Ci sono però anche molti problemi di interesse comune di cui parlare. L’ultimo esempio è costituito dalle “terre rare” necessarie (e per questo “predate” in modi anche terribili) per fabbricare i microchip, della cui produzione mondiale la Cina detiene l’80%: la questione è tanto urgente che i due Paesi hanno già costituito un gruppo di lavoro congiunto. C’è da sperare, inoltre, che ad Anchorage siano affrontati anche problemi più ampi e Joe Biden ha più volte dipotizzato una cooperazione riguardo al cambiamento climatico e alla proliferazione nucleare. È possibile che si parli anche di Myanmar, rispetto a cui Pechino ha ribadito il principio di non interferenza auspicando però un dialogo tra i militari e i loro oppositori.

L’incontro di Anchorage precede la definizione di una chiara politica americana verso la Cina. La politica di Trump è fallita: puntando tutto sulla guerra dei dazi, gli Usa si sono inflitti più danni di quelli procurati alla controparte.

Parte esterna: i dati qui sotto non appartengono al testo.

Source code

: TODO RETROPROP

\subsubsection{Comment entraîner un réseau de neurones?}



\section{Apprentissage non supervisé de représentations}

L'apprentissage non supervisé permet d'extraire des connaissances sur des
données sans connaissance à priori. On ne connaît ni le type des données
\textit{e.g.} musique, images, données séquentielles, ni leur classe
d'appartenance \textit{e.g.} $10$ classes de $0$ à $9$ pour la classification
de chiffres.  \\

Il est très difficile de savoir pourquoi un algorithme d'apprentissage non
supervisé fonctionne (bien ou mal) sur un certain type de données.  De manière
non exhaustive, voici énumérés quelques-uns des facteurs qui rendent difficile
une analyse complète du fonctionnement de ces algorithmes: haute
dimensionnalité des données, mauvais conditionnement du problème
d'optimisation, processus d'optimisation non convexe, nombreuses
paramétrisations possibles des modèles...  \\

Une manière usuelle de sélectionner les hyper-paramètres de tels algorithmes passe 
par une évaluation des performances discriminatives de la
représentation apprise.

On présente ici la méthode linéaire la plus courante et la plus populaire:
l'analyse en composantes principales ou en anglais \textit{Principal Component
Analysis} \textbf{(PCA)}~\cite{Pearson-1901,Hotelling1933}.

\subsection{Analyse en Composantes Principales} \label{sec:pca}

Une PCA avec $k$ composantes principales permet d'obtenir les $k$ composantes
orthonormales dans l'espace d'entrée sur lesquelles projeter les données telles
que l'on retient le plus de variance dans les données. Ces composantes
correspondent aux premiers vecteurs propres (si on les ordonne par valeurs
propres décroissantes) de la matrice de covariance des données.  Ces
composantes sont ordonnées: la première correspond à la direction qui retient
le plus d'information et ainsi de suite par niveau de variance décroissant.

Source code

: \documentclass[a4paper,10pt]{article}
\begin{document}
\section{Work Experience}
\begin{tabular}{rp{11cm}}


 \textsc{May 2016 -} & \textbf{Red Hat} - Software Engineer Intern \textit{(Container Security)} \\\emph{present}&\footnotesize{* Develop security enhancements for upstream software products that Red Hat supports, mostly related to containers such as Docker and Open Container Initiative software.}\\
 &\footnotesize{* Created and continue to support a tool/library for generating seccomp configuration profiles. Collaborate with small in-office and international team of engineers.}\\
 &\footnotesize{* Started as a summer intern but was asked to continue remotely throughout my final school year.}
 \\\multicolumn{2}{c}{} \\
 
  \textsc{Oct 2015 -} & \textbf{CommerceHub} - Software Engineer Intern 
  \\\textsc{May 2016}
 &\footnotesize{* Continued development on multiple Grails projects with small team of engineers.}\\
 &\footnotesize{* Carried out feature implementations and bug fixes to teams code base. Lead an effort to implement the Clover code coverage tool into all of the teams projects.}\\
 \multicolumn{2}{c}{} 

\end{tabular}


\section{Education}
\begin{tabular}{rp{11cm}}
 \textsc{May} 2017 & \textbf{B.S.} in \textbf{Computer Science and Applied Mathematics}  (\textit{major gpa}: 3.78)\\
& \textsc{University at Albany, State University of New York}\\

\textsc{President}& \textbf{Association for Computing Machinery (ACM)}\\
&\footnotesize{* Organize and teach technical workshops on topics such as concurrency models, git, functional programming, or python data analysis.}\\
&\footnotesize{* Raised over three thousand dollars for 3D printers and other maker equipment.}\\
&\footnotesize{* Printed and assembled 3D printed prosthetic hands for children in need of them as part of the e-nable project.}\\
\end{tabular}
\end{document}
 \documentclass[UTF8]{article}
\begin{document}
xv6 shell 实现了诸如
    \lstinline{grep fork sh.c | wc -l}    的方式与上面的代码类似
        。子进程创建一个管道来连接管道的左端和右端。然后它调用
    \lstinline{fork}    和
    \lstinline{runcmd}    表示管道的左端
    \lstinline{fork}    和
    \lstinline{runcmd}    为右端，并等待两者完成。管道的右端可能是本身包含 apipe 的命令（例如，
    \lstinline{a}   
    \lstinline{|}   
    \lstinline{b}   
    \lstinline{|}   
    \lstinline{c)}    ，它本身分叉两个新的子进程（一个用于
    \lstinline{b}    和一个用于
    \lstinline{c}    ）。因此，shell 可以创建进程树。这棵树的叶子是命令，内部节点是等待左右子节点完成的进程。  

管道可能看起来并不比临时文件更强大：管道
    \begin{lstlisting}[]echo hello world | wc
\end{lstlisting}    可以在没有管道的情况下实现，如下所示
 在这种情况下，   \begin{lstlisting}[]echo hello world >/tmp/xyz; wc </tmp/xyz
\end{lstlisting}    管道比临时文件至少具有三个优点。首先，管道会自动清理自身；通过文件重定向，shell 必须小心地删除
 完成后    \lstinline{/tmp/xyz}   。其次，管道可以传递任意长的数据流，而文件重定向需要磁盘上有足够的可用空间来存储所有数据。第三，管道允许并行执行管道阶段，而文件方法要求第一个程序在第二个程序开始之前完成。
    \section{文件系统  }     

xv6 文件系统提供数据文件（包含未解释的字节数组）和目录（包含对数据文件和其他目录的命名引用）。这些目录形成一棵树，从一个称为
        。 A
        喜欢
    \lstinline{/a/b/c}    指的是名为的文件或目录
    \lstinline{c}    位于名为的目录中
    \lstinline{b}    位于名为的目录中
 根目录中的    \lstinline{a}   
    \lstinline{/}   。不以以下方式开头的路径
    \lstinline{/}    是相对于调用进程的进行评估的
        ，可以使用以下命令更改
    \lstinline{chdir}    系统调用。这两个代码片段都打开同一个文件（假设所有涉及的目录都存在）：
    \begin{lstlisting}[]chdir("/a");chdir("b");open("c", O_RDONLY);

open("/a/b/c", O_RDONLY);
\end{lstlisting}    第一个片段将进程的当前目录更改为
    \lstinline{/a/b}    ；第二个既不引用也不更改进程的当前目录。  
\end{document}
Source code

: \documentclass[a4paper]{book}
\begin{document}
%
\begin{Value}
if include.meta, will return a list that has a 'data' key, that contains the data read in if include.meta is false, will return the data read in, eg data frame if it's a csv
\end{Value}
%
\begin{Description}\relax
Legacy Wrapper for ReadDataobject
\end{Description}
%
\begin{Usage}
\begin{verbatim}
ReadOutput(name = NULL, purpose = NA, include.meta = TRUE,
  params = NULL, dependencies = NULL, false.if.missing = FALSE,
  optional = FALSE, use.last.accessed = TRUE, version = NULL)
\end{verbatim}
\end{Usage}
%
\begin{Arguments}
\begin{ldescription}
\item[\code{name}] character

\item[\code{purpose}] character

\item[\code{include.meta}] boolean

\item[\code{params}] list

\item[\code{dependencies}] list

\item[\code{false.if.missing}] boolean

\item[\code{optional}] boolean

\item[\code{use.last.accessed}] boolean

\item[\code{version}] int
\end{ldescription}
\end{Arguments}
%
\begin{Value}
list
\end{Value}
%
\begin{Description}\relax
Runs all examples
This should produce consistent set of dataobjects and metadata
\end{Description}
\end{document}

Ma se è facile criticare questa politica, non è facile liberarsi della sua premessa: la convinzione che la diplomazia del ping pong sia un flop perché aiutare la Cina a diventare capitalista non l’ha trasformata in una democrazia. In realtà, il progetto di “esportare la democrazia” non si è realizzato anche in altre situazioni e, aiutando per tanti anni la Cina a crescere economicamente, gli Stati Uniti hanno comunque creato forti legami people-topeople, con conseguenze che si sono propagate anche all’interno della società cinese. Oggi Biden punta a saldare la difesa della democrazia all’interno degli Stati Uniti e a stringere legami più stretti con tutti i Paesi democratici.

Non avrebbe senso, in questo quadro, spingere Pechino nella direzione opposta. Non si devono trascurare, infatti, le spinte che vengono dalla Cina profonda: a seguito dell’inasprimento dei rapporti con gli Usa si è scatenata qui un’ondata nazionalista e populista non facilmente controllabile da parte degli stessi dirigenti di Pechino, come ha sottolineato pochi giorni fa un alto esponente del Partito comunista (mentre è cresciuto un forte sentimento anticinese nella società americana). Oggi il nazionalismo domina in tante 'periferie' che negli ultimi decenni si sono rivelate sempre più determinanti, come si è visto nel referendum pro-Brexit o nelle elezioni americane. Aprire un dialogo – come accadrà ad Anchorage – significa contrastare queste spinte e potrebbe favorire una maggior sinergia tra Stati Uniti ed Europa, restia a seguire i falchi d’America (e di Cina) in una 'nuova guerra fredda'.